LUANA PIOVANI CINTILANTE
Força e talento dignos de uma constelação
Nem tinha como ser diferente: Luana Piovani (32) faz parte do time das 15 celebridades mais vistas nas capas de CARAS. Ela é linda, talentosa e dona de brilho único, exaltado pela peça em forma de estrela que a musa recebeu em tarde no hotel Emiliano, em São Paulo.
“Sabia que vocês tinham bom gosto, mas isso aqui é um espetáculo”, aprova Luana, fã de estrelas – são cinco tatuadas pelo corpo.
“Achei o design interessante. A estrela é aberta, como acho que tem de ser mesmo: a nossa estrela não pode nunca se fechar. Até porque ninguém nunca se sente completo, não é? Se algum dia nos sentirmos assim, perfeitos e completos, está na hora de morrer. É sempre bom achar que falta um pedaço, que ainda precisamos aprender algo. Isso nos incentiva a ir adiante”, afirma ela, em cartaz no Rio com o impactante Pássaro da Noite, o seu primeiro monólogo e mais um feito da Luana Piovani Produções, que abriu aos 16 anos, prenúncio de que a loura de Jaboticabal (SP) não tinha vindo ao show business a passeio.
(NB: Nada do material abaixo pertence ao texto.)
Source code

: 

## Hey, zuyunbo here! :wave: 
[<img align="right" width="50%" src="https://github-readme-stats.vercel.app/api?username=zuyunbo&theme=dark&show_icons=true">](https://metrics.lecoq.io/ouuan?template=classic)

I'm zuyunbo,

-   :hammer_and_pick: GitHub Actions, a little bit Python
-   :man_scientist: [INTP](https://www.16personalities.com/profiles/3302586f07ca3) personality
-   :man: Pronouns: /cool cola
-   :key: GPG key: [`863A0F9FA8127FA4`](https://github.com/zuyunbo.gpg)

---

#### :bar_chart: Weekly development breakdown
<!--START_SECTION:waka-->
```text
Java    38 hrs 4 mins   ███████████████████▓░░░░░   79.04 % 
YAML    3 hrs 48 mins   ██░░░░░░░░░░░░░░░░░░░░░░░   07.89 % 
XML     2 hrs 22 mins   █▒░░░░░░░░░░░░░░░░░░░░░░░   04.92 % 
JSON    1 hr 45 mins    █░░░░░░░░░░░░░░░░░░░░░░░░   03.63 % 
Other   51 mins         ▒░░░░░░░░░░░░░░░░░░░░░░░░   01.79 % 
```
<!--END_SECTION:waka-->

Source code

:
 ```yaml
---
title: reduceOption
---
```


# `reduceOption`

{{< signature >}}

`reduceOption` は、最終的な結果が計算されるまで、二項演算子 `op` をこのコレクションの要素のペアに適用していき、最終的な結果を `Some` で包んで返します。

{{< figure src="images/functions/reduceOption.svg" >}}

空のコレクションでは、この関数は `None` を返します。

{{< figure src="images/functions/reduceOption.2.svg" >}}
– Você já ilustrou 13 capas. Elas contam a sua história?
– Sim. Na verdade, é uma mistura de diário com álbum de fotografias da minha vida. É engraçado; você percebe mudanças e tem passagens registradas e eternizadas. CARAS mostra momentos importantes na minha vida e de gente que foi especial para mim.
– Acredita que sua trajetória está bem representada ali?
– Claro que faltam coisas, mas, para ser perfeito, teria de ter uma CARAS só para mim. (risos) Mas está muito bem representada.
– De quais capas mais gosta?
– Muitas. A primeira é aquela de julho de 1999, em que eu estou de terninho; marca o início da minha carreira de produtora de teatro, quando resolvi ir atrás dos meus sonhos. Não precisei que ninguém viesse atrás de mim para me convidar para nada. Era eu quem estava batalhando pelo que gostaria de realizar. Também gosto muito daquela de fevereiro de 2000, na qual estou em Morro de São Paulo, Bahia, quando estava encerrando a turnê da minha peça, A.M.I.G.A.S., pela qual tanto lutei, na época da capa do terninho, para conseguir. Também já estava decidida a não renovar contrato com a Globo e ir para os EUA estudar teatro. Foi um grande passo aos 23 anos.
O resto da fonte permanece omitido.